__Problem to work on__
Repeat the entries exactly as they are written.

________________

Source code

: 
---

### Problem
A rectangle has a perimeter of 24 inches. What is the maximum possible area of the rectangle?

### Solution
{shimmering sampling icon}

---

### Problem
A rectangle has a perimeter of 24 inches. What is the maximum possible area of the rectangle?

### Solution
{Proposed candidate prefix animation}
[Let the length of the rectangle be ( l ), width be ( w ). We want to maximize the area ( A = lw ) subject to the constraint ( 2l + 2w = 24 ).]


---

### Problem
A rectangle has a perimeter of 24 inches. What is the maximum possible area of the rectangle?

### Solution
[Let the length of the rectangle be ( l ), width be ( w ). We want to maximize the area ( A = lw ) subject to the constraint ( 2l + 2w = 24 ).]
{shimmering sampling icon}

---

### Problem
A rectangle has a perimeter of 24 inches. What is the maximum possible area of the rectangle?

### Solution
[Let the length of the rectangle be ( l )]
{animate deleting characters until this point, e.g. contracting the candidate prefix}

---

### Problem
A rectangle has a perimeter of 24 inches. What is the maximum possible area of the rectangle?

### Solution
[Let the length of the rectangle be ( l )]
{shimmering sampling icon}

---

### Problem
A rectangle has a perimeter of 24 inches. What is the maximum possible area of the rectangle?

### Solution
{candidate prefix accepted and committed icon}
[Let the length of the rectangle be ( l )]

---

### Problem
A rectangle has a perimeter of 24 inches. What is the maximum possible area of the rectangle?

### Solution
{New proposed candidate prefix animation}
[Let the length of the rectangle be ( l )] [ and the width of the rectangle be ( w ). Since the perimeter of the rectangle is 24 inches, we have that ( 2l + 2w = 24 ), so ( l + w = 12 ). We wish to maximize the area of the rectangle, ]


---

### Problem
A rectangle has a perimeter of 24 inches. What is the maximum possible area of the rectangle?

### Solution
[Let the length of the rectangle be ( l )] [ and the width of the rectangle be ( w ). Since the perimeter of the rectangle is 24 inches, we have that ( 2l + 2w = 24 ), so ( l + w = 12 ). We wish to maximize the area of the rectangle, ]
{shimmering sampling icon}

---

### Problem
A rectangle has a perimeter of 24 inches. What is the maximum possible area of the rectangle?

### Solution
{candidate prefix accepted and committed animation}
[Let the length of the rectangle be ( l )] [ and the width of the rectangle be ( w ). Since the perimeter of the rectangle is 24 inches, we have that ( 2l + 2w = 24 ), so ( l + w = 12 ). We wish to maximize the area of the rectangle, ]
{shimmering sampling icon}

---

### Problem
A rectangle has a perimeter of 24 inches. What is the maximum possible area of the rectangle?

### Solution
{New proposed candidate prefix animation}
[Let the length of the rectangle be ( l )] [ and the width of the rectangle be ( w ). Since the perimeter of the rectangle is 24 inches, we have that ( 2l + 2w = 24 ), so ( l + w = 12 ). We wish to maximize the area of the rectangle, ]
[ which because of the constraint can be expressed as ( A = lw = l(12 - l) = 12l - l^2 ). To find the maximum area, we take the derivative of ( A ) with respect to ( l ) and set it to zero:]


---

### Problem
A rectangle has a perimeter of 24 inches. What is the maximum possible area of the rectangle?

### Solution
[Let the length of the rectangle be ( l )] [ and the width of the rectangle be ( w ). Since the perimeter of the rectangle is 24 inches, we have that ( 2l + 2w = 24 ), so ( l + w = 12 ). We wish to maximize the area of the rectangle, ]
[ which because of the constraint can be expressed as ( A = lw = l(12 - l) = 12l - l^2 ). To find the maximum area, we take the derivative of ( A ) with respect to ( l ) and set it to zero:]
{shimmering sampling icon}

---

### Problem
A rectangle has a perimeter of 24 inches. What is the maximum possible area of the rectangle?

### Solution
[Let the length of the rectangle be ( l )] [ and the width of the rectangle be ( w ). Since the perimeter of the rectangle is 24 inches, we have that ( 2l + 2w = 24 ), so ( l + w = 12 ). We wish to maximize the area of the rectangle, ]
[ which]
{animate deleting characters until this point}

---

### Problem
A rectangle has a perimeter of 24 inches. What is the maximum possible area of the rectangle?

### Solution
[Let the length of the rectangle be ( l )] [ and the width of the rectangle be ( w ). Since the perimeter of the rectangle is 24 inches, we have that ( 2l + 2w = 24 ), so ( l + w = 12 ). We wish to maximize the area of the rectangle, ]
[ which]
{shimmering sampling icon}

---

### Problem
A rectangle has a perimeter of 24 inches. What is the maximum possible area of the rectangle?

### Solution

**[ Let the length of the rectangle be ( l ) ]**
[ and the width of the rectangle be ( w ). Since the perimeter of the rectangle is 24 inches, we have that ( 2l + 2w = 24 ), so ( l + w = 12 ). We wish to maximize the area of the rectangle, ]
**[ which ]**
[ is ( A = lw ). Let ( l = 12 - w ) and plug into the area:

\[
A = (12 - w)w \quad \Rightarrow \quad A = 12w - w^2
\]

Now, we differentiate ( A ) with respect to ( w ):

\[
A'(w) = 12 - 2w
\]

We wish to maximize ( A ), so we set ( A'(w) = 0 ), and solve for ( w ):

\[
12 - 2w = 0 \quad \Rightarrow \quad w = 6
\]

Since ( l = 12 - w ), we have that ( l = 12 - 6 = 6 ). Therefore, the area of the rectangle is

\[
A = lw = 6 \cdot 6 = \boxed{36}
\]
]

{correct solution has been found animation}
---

________________

__Response below__
Source code

: 
---

### Problem
A rectangle has a perimeter of 24 inches. What is the maximum possible area of the rectangle?

### Solution
{shimmering sampling icon}

---

### Problem
A rectangle has a perimeter of 24 inches. What is the maximum possible area of the rectangle?

### Solution
{Proposed candidate prefix animation}
[Let the length of the rectangle be ( l ), width be ( w ). We want to maximize the area ( A = lw ) subject to the constraint ( 2l + 2w = 24 ).]


---

### Problem
A rectangle has a perimeter of 24 inches. What is the maximum possible area of the rectangle?

### Solution
[Let the length of the rectangle be ( l ), width be ( w ). We want to maximize the area ( A = lw ) subject to the constraint ( 2l + 2w = 24 ).]
{shimmering sampling icon}

---

### Problem
A rectangle has a perimeter of 24 inches. What is the maximum possible area of the rectangle?

### Solution
[Let the length of the rectangle be ( l )]
{animate deleting characters until this point, e.g. contracting the candidate prefix}

---

### Problem
A rectangle has a perimeter of 24 inches. What is the maximum possible area of the rectangle?

### Solution
[Let the length of the rectangle be ( l )]
{shimmering sampling icon}

---

### Problem
A rectangle has a perimeter of 24 inches. What is the maximum possible area of the rectangle?

### Solution
{candidate prefix accepted and committed icon}
[Let the length of the rectangle be ( l )]

---

### Problem
A rectangle has a perimeter of 24 inches. What is the maximum possible area of the rectangle?

### Solution
{New proposed candidate prefix animation}
[Let the length of the rectangle be ( l )] [ and the width of the rectangle be ( w ). Since the perimeter of the rectangle is 24 inches, we have that ( 2l + 2w = 24 ), so ( l + w = 12 ). We wish to maximize the area of the rectangle, ]


---

### Problem
A rectangle has a perimeter of 24 inches. What is the maximum possible area of the rectangle?

### Solution
[Let the length of the rectangle be ( l )] [ and the width of the rectangle be ( w ). Since the perimeter of the rectangle is 24 inches, we have that ( 2l + 2w = 24 ), so ( l + w = 12 ). We wish to maximize the area of the rectangle, ]
{shimmering sampling icon}

---

### Problem
A rectangle has a perimeter of 24 inches. What is the maximum possible area of the rectangle?

### Solution
{candidate prefix accepted and committed animation}
[Let the length of the rectangle be ( l )] [ and the width of the rectangle be ( w ). Since the perimeter of the rectangle is 24 inches, we have that ( 2l + 2w = 24 ), so ( l + w = 12 ). We wish to maximize the area of the rectangle, ]
{shimmering sampling icon}

---

### Problem
A rectangle has a perimeter of 24 inches. What is the maximum possible area of the rectangle?

### Solution
{New proposed candidate prefix animation}
[Let the length of the rectangle be ( l )] [ and the width of the rectangle be ( w ). Since the perimeter of the rectangle is 24 inches, we have that ( 2l + 2w = 24 ), so ( l + w = 12 ). We wish to maximize the area of the rectangle, ]
[ which because of the constraint can be expressed as ( A = lw = l(12 - l) = 12l - l^2 ). To find the maximum area, we take the derivative of ( A ) with respect to ( l ) and set it to zero:]


---

### Problem
A rectangle has a perimeter of 24 inches. What is the maximum possible area of the rectangle?

### Solution
[Let the length of the rectangle be ( l )] [ and the width of the rectangle be ( w ). Since the perimeter of the rectangle is 24 inches, we have that ( 2l + 2w = 24 ), so ( l + w = 12 ). We wish to maximize the area of the rectangle, ]
[ which because of the constraint can be expressed as ( A = lw = l(12 - l) = 12l - l^2 ). To find the maximum area, we take the derivative of ( A ) with respect to ( l ) and set it to zero:]
{shimmering sampling icon}

---

### Problem
A rectangle has a perimeter of 24 inches. What is the maximum possible area of the rectangle?

### Solution
[Let the length of the rectangle be ( l )] [ and the width of the rectangle be ( w ). Since the perimeter of the rectangle is 24 inches, we have that ( 2l + 2w = 24 ), so ( l + w = 12 ). We wish to maximize the area of the rectangle, ]
[ which]
{animate deleting characters until this point}

---

### Problem
A rectangle has a perimeter of 24 inches. What is the maximum possible area of the rectangle?

### Solution
[Let the length of the rectangle be ( l )] [ and the width of the rectangle be ( w ). Since the perimeter of the rectangle is 24 inches, we have that ( 2l + 2w = 24 ), so ( l + w = 12 ). We wish to maximize the area of the rectangle, ]
[ which]
{shimmering sampling icon}

---

### Problem
A rectangle has a perimeter of 24 inches. What is the maximum possible area of the rectangle?

### Solution

**[ Let the length of the rectangle be ( l ) ]**
[ and the width of the rectangle be ( w ). Since the perimeter of the rectangle is 24 inches, we have that ( 2l + 2w = 24 ), so ( l + w = 12 ). We wish to maximize the area of the rectangle, ]
**[ which ]**
[ is ( A = lw ). Let ( l = 12 - w ) and plug into the area:

\[
A = (12 - w)w \quad \Rightarrow \quad A = 12w - w^2
\]

Now, we differentiate ( A ) with respect to ( w ):

\[
A'(w) = 12 - 2w
\]

We wish to maximize ( A ), so we set ( A'(w) = 0 ), and solve for ( w ):

\[
12 - 2w = 0 \quad \Rightarrow \quad w = 6
\]

Since ( l = 12 - w ), we have that ( l = 12 - 6 = 6 ). Therefore, the area of the rectangle is

\[
A = lw = 6 \cdot 6 = \boxed{36}
\]
]

{correct solution has been found animation}
---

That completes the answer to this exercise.